Aku lebih bahagia mendatangi makam orang-orang yg populer dgn kesalehannya. Setelah melaksanakan perjalanan sunyi, gue akan banyak merenung & mengkaji diri. Betapa mulia mereka yg telah meninggal dlm kebaikan. Makamnya banyak dikunjungi orang & didoakan.
Membayangkan makamku kelak, terpencil di kebun bambu, tak seorang pun yg berziarah, tak keluargaku sekalipun. Betapa mengenaskan. Sejak itu, keinginanku menjadi orang saleh begitu menggebu. Aku melaksanakan banyak ritual ibadah, berbuat baik pada sesama, & menjaga mulutku untuk berkata-kata baik saja. Perubahanku yg secara tiba-tiba tentu mengagetkan banyak orang. Siapa yg tak kenal aku? Perempuan binal, pengganggu suami orang.

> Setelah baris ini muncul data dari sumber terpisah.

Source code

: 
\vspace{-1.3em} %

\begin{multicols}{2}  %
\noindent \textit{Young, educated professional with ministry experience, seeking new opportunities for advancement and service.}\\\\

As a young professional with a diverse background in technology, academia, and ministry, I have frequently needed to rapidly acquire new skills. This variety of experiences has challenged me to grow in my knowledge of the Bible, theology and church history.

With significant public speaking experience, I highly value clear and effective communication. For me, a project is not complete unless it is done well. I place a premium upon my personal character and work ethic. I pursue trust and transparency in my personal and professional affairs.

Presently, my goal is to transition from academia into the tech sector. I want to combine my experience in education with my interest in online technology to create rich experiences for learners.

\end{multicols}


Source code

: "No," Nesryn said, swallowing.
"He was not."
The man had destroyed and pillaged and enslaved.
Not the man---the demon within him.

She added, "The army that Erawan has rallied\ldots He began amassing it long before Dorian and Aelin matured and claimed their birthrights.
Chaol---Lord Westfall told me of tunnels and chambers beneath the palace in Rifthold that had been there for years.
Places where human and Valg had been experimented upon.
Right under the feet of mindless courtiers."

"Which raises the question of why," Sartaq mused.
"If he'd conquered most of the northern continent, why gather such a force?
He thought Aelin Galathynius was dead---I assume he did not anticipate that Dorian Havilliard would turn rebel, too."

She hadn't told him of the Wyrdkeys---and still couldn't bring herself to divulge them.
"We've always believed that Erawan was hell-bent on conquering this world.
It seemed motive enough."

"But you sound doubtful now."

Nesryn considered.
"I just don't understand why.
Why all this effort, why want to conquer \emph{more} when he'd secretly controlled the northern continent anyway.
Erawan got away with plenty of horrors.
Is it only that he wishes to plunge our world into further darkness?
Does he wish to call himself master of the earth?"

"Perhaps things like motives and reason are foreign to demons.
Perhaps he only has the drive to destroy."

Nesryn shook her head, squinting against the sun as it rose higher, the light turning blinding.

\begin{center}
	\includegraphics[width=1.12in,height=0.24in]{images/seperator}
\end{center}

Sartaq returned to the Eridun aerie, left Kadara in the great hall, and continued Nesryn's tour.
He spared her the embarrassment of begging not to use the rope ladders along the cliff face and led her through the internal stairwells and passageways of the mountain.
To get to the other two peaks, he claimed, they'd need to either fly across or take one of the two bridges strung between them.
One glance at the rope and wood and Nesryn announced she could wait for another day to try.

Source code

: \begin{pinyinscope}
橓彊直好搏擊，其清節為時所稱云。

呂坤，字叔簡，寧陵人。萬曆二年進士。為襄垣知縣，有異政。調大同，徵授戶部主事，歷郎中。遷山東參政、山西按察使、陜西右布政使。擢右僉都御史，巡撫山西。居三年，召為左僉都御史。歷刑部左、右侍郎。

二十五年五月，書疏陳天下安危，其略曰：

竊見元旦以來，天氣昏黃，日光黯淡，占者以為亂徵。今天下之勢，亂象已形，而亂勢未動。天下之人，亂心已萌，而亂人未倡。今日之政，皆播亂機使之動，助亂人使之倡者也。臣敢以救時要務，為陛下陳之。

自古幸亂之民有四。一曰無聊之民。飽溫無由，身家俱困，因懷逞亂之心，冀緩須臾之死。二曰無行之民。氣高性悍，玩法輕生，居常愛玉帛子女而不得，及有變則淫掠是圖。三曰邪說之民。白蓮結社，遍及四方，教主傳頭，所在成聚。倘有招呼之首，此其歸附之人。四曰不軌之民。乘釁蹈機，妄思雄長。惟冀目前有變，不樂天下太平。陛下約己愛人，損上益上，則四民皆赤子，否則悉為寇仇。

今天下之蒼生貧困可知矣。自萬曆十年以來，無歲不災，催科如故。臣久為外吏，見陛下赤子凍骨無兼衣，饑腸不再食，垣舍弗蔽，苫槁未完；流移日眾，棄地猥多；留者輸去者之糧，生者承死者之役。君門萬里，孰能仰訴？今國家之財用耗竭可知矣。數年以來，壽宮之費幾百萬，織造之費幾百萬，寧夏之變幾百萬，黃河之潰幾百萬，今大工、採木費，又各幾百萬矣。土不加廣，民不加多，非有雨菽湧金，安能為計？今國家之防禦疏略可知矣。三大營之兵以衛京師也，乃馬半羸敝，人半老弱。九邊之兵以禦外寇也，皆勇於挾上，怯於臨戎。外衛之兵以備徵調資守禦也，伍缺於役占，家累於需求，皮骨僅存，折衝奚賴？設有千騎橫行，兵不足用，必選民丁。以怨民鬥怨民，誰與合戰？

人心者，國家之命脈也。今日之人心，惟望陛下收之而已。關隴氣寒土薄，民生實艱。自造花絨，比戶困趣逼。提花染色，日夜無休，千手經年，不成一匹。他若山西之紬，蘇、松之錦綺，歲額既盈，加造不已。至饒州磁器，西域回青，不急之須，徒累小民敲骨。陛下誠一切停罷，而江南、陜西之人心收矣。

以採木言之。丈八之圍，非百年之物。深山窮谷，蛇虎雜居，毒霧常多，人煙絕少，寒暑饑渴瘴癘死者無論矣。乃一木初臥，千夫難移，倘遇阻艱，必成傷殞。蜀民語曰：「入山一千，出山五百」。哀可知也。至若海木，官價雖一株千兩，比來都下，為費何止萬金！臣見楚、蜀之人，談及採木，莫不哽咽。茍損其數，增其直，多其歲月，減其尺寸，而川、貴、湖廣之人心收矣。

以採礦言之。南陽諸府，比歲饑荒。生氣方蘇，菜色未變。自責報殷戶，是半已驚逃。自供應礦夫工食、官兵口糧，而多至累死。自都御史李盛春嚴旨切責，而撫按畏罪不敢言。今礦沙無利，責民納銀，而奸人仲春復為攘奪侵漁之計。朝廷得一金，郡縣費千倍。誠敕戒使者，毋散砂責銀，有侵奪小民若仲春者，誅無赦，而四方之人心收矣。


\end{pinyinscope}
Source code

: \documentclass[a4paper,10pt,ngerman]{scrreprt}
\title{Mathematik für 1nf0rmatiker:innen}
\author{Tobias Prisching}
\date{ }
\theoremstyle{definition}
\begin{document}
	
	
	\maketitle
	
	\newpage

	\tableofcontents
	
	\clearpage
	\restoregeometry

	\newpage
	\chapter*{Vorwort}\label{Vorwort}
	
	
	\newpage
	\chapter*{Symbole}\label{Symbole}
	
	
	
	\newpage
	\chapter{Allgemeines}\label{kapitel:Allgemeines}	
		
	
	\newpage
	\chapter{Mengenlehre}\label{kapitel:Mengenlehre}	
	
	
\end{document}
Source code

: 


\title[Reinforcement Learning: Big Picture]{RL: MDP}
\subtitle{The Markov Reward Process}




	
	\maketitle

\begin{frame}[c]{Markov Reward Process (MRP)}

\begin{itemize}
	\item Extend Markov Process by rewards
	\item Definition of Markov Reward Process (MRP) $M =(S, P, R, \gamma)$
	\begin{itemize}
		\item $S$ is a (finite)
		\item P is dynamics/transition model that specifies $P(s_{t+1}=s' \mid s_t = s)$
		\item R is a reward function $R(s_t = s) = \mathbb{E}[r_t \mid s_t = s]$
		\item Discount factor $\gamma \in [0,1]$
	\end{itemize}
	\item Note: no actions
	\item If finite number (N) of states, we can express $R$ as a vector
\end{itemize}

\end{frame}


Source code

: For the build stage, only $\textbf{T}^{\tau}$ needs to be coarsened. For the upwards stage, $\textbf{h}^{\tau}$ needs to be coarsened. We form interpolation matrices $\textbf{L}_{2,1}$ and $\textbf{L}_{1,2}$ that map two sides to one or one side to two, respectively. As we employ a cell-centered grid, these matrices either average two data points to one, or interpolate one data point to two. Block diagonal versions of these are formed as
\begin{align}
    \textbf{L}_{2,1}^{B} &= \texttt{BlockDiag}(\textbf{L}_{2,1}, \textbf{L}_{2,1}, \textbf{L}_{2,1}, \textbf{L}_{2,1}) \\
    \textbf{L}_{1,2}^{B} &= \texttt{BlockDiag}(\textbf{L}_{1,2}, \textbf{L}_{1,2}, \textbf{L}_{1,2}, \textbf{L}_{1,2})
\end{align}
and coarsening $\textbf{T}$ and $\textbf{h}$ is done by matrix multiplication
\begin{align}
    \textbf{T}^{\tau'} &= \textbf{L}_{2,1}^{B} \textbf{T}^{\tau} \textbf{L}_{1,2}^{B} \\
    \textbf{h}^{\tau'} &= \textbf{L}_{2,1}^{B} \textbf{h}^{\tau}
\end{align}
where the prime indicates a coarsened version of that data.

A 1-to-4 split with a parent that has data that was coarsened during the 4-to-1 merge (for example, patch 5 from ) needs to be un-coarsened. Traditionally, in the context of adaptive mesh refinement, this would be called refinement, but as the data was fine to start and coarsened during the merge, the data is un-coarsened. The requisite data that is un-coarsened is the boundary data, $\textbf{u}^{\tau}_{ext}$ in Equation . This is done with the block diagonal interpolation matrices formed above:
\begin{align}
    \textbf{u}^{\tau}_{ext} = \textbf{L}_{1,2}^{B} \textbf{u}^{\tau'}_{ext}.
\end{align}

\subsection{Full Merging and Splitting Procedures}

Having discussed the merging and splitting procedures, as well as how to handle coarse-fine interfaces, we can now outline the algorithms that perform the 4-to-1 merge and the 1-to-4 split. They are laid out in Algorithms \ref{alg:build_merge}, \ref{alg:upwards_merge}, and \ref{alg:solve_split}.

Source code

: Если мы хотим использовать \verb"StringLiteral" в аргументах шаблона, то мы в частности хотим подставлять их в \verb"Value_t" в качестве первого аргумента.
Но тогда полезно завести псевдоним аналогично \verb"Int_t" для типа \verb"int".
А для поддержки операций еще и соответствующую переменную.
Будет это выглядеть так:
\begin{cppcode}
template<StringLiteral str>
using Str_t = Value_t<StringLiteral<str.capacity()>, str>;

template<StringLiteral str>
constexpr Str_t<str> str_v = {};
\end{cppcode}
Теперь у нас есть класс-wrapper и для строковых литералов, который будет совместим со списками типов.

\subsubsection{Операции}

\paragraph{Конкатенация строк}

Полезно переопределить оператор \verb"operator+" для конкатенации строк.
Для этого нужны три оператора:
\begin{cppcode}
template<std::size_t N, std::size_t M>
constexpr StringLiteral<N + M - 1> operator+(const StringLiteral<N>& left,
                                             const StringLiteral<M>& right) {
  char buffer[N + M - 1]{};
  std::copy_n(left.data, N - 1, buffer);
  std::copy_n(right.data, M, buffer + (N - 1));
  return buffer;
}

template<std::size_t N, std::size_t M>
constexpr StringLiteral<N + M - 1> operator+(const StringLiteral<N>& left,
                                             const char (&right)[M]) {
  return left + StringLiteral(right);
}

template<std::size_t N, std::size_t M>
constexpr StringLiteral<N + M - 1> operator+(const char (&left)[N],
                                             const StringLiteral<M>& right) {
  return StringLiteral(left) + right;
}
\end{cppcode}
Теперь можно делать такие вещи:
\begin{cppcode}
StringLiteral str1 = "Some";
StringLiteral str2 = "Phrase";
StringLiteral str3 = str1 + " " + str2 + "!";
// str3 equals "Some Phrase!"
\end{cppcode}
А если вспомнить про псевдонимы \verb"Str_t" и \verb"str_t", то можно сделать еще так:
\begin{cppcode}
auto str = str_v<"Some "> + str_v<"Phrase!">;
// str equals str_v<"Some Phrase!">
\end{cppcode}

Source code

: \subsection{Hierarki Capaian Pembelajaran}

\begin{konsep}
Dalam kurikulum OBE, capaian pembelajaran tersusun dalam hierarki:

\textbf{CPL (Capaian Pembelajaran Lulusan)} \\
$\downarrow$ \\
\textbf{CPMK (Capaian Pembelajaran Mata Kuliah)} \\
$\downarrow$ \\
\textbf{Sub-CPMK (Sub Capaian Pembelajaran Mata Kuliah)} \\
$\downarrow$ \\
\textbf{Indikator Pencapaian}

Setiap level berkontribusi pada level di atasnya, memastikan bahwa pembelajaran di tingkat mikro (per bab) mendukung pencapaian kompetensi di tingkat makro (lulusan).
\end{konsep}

Jauh sebelum ini, sobat-sahabat wanita menjauhiku. Mereka takut gue merebut para suami tanpa ampun. Mereka yg masih gadis pula menganggapku sebagai tentangan berat yg tak gampang untuk dikalahkan. Tapi, semenjak sering melakukan perjalanan sunyi, gue merasa maut begitu erat & mengerikan. Bukankah, katanya, malaikat maut mengintai kita 70 kali dlm sehari?
Dalam perjalanan kali ini, gue akan mendatangi makam seseorang di suatu desa nun jauh di kaki gunung. Dulu, katanya, orang ini ialah seorang preman. Namun, ia telah menerima hidayah. Dalam simpulan hidupnya, ia melakukan pertobatan. Semua harta ia sumbangkan untuk membuat tempat ibadah yg megah. Sebagian lagi ia sumbangkan pada penduduk desa daerah terakhir ia berdomisili. Sampai napas terakhir, ia tak memiliki apa-apa selain yg melekat di badan.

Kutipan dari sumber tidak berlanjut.